▶ RECORDS FOR PROCESSING:
----------------------------------------

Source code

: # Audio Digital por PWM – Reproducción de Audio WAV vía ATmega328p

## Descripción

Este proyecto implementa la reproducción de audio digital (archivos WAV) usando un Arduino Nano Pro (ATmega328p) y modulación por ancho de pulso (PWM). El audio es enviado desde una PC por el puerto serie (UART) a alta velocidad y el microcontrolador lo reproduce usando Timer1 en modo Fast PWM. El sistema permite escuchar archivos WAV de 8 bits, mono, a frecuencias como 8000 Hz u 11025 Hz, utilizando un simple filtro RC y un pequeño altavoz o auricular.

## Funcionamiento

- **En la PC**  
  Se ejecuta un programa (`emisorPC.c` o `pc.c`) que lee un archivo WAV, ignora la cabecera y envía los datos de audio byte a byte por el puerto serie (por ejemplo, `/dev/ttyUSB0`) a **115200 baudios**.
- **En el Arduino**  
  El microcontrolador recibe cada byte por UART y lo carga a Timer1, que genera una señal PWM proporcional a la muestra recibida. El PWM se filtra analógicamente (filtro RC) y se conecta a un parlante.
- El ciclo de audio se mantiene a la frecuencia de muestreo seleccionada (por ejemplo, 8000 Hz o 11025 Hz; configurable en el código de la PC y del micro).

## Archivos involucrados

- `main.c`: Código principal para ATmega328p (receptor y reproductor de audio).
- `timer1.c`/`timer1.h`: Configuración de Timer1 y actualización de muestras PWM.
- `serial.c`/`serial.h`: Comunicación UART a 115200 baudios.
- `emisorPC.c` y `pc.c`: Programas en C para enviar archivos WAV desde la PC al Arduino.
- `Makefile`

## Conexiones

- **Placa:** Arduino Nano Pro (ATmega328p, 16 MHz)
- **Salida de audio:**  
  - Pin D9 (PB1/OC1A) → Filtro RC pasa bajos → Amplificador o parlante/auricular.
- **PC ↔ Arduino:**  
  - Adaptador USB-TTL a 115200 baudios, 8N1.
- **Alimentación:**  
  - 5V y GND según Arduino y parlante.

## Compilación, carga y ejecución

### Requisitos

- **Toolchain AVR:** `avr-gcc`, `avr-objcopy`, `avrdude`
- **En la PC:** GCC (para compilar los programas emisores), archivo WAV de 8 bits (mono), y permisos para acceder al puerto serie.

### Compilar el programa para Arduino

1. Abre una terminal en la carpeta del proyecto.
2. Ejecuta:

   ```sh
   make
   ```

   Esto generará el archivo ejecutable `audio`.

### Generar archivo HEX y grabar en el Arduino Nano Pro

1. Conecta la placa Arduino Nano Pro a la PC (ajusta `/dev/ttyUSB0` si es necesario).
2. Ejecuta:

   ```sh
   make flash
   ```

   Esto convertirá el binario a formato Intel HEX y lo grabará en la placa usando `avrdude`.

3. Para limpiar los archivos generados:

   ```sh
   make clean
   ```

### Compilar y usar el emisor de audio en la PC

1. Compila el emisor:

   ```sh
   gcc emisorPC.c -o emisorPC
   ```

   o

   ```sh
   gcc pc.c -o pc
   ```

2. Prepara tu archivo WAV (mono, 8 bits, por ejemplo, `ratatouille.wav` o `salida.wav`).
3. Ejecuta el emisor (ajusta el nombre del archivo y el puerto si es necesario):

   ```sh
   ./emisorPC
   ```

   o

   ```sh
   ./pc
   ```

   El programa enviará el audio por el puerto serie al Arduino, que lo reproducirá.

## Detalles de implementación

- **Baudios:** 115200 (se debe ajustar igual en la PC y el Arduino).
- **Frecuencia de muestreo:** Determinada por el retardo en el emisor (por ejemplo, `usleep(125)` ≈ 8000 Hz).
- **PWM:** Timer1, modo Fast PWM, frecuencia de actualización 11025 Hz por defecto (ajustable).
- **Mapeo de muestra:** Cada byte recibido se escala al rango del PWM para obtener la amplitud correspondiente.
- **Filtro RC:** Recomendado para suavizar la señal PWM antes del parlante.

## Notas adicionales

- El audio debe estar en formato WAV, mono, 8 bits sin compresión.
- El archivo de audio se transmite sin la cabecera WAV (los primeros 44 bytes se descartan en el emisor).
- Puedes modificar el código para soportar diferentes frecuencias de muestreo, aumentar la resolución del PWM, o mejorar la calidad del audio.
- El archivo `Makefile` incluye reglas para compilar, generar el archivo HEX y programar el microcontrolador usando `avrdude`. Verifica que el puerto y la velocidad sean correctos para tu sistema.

----------------------------------------

▶ INSTRUCTIONS TO FOLLOW:
Exactly repeat the lines running from the top of the listing to the line bearing "## Descripción", both of those lines included, and only them.

▶ RESULT FOR THIS TASK:
Source code

: # Audio Digital por PWM – Reproducción de Audio WAV vía ATmega328p

## Descripción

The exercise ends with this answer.